STEP 2: Identify the alternative RFR to be used for each loan.

It is worth mentioning that an option being considered by Working Groups is a backward compounding of RFRs in arrears with a lag mechanism. Compounding in arrears involves aggregating overnight rates over a period to derive an interest payable at the end of the period. Such final interest payment is known a few days before it becomes payable.

STEP 3: Understand how the alternative RFR will be calculated, and how to calculate any economic difference between LIBOR and the selected RFR.

STEP 4: Consider whether treasury management and loan systems and operations can accommodate the alternative RFRs.

STEP 5: Document the transition of the loans.

All parties should undertake appropriate due diligence on any changes that are proposed.


In order to facilitate a successful transition from LIBOR to RFRs by the end of 2021, the Working Group on Sterling Risk-Free Rates advocates the following roadmap to document amendments to loan agreements maturing after the end of 2021:

Loan Agreements maturing after the end of 2021

End of Q3 2020 to end of Q1 2021

End Q1 2021 to end of 2021

2021 onwards

Existing LIBOR referencing loan agreements   Must be amended to be based on RFR (unless a switch mechanism has already been included) Should now be based on an RFR following amendment exercise in previous period.
Existing LIBOR referencing loan agreements being amended or replaced due to a refinancing Must (i) be amended to be based on an RFR or (ii) include provisions to assist with conversion to an RFR, for example a switch mechanism. Must be amended to be based on an RFR (unless a switch mechanism has already been included). Should now be based on an RFR following amendment exercise in previous period.
New loan agreements Must (i) be based on an RFR or (ii) include provisions to assist conversion to an RFR, for example a switch mechanism. Must be based on an RFR. Must be based on an RFR.


(a) each new loan agreement should be documented to incorporate the chosen RFR or include, where possible a switch mechanism to an RFR; and

(b) legacy loan agreement (i.e. a loan agreement which extends beyond 2021) should be amended by an amendment agreement to either incorporate the chosen RFR or, include where possible a switch mechanism to an RFR.

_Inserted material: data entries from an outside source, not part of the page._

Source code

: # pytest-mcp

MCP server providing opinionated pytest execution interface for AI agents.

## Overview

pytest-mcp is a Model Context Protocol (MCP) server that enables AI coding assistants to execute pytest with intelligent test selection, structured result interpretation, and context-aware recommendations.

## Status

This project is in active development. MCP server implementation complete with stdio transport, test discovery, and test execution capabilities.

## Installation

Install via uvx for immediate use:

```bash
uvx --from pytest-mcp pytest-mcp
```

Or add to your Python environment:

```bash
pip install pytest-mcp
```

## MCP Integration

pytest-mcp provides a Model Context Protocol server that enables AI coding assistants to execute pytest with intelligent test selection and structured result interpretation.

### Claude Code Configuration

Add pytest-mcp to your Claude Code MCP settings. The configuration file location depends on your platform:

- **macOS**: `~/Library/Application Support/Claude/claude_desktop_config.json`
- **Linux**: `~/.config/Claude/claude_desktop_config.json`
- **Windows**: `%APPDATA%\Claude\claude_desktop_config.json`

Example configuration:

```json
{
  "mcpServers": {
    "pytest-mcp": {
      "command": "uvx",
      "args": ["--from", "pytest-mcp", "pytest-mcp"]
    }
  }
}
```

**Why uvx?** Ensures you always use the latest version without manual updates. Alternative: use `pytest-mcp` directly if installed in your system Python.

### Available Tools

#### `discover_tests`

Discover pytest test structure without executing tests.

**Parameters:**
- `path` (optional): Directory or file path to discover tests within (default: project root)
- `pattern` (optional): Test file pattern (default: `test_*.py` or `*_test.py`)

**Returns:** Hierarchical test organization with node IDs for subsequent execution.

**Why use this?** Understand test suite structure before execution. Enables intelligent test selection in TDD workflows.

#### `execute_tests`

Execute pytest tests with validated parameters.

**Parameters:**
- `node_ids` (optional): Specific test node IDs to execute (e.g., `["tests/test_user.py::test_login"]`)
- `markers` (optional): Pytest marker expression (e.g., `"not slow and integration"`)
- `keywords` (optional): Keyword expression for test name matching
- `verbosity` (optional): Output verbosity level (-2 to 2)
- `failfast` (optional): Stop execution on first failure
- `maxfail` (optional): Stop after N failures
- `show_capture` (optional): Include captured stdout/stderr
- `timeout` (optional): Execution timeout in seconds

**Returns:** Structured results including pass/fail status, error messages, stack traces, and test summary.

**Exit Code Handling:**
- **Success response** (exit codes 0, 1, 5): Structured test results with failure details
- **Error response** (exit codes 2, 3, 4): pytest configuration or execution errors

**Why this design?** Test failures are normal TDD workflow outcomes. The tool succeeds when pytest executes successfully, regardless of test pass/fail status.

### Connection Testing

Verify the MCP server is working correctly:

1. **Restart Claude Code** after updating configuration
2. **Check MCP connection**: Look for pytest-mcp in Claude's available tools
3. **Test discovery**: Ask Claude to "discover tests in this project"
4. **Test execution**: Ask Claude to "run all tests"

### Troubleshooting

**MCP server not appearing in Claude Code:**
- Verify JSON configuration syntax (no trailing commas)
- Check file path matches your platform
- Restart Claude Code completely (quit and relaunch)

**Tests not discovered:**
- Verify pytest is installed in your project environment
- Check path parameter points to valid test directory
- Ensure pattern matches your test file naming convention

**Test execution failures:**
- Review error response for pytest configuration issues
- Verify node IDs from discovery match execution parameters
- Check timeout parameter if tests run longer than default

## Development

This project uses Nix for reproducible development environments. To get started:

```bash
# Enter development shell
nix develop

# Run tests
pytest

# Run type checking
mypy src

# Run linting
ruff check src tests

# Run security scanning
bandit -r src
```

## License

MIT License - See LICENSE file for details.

To assist with the transition, the Loan Market Association (LMA) has published a number of "exposure drafts" of their precedent documents. This includes:

(a) a draft multicurrency term and revolving facilities agreement incorporating rate switch provisions and term sheet for multicurrency term and revolving facilities agreements incorporating rate switch provisions to satisfy the working group's recommendations that contractual arrangements should comprise pre-agreed conversion terms;

(b) draft replacement of screen rate wording, which is predominantly suited for insertion into bilateral loan agreements and provides that the parties will agree amendments (with the consent of obligors and the lender(s)) to the loan agreement to incorporate an RFR to satisfy the working group's recommendation that contractual arrangements should comprise agreed process for renegotiation; and

(c) a draft Reference Rate Selection Agreement for use when transitioning syndicated loans whereby all parties agree the key commercial terms, but then delegate authority to the facility agent and obligors to make the necessary changes. This is particularly useful when any majority lender consent threshold is high and, therefore, impractical for making amendments where majority lender consent would otherwise be required.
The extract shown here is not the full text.